Releases: TACC/remora
2.0.0
Release v1.8.5
Converted all scripts to bash. Updated temperature module. Created unit tests and updated graphics for some modules.
Minor release to fix problems
This release fixes:
- Provide OPA support (changes in install.sh and fixes is opt)
- Put links to impi fraction and breakdown in remora_summary.html
- Fixed and changed numa to show THP hits. (use foreign instead of miss-- which are the real misses)
- updated in ib to include hfi1 devices
Minor release to fix a couple of annoying problems
This release fixes:
- The help message. Some people really care about help messages, so it's a good idea to cater for them too. We broke this a couple of releases back.
- If users are running locally, it's good to add a couple of extra checks when retrieving the hostname. If nothing works, set the hostname to localhost and give it a go.
House cleaning (and some bug fixing)
Adding MPI statistics
In this version we add MPI statistics for mvapich2 and Intel MPI. We are working on openmpi and cray-mpich, and they will be added in a future release. Two new plots will be generated in the MPI directory, a pie plot with the percent of time spent on MPI (aggregated communications and MPI-IO), and a bar plot with the top 5 most time consuming MPI calls.
Internally, we have also changed the way some of the scripts are invoked in order to be consistent. This change has the added benefit of allowing for a much cleaner and better working verbose mode. If you are thinking of adding a new module nothing changes for you, this modification took place only at the top level of the script hierarchy.

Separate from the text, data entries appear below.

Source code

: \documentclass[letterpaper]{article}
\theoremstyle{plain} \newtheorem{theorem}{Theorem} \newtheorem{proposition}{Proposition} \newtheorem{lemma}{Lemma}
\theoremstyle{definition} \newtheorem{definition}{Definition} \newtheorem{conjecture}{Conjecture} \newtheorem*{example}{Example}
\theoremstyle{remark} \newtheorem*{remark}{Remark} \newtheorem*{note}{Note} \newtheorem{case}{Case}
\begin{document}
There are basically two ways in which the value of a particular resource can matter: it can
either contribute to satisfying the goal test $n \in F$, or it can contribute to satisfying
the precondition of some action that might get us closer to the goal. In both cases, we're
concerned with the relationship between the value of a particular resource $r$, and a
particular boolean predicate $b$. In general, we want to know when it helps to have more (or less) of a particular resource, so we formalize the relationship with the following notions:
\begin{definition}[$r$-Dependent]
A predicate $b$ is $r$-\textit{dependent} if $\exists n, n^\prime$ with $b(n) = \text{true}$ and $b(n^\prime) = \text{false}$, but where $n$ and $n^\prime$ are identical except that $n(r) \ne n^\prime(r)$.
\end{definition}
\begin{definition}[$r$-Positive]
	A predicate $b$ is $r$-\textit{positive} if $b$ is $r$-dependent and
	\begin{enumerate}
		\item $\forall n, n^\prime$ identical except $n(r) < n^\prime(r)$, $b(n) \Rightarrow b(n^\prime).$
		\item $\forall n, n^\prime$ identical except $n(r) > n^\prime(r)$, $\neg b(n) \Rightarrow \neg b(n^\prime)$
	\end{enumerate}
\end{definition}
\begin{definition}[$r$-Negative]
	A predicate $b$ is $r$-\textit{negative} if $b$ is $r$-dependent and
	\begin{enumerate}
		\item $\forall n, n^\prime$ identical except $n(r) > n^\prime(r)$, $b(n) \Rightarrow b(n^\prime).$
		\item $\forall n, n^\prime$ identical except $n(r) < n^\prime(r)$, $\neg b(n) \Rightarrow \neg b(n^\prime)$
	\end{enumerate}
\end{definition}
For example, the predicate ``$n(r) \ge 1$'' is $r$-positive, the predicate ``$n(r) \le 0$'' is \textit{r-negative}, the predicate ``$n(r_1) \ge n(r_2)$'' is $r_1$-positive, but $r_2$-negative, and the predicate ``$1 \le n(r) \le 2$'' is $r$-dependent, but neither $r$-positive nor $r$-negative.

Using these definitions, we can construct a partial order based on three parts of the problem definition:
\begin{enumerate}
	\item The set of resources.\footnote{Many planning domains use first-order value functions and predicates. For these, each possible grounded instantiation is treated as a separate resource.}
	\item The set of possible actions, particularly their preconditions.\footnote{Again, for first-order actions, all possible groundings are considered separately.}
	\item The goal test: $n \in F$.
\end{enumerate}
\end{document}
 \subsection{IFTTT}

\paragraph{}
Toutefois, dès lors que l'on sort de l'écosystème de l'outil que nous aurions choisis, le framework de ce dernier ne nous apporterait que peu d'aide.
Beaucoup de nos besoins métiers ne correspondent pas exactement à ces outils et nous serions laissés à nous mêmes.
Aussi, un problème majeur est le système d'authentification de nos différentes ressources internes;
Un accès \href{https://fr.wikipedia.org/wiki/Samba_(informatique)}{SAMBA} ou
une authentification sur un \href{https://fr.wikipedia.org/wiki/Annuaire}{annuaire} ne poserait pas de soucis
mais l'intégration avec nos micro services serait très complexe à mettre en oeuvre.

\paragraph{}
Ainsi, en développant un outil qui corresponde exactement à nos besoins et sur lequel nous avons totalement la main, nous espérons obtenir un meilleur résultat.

Now with csh / tcsh support
This is a bug fix release that extends remora support for users with default csh or tcsh shells. No other changes in functionality have been made.
Bells and whistles
Version 1.7.0 is a feature release that adds power and temperature monitoring, support for Infiniband devices other than mlx4, support for PBS schedulers, improved Inifiniband and Ethernet network monitoring, full support for Intel Knights Landing with automated NUMA node detection, protection from output directory being overwritten, and improved graphics.
This version also includes two new scripts, one that can generate a summary after a code crash, and one that can monitor memory utilization and kill the job before it exceeds the available memory on the node.
1.6.0.1
Introducing real-time monitoring
In this release we introduce a real-time monitoring mode that should be useful to track jobs that are suspected to be problematic. We also fixed a minor bug that could produce unnecessary warnings when using over 32GB of memory. This was due to a hardcoded value that is now calculated on the fly.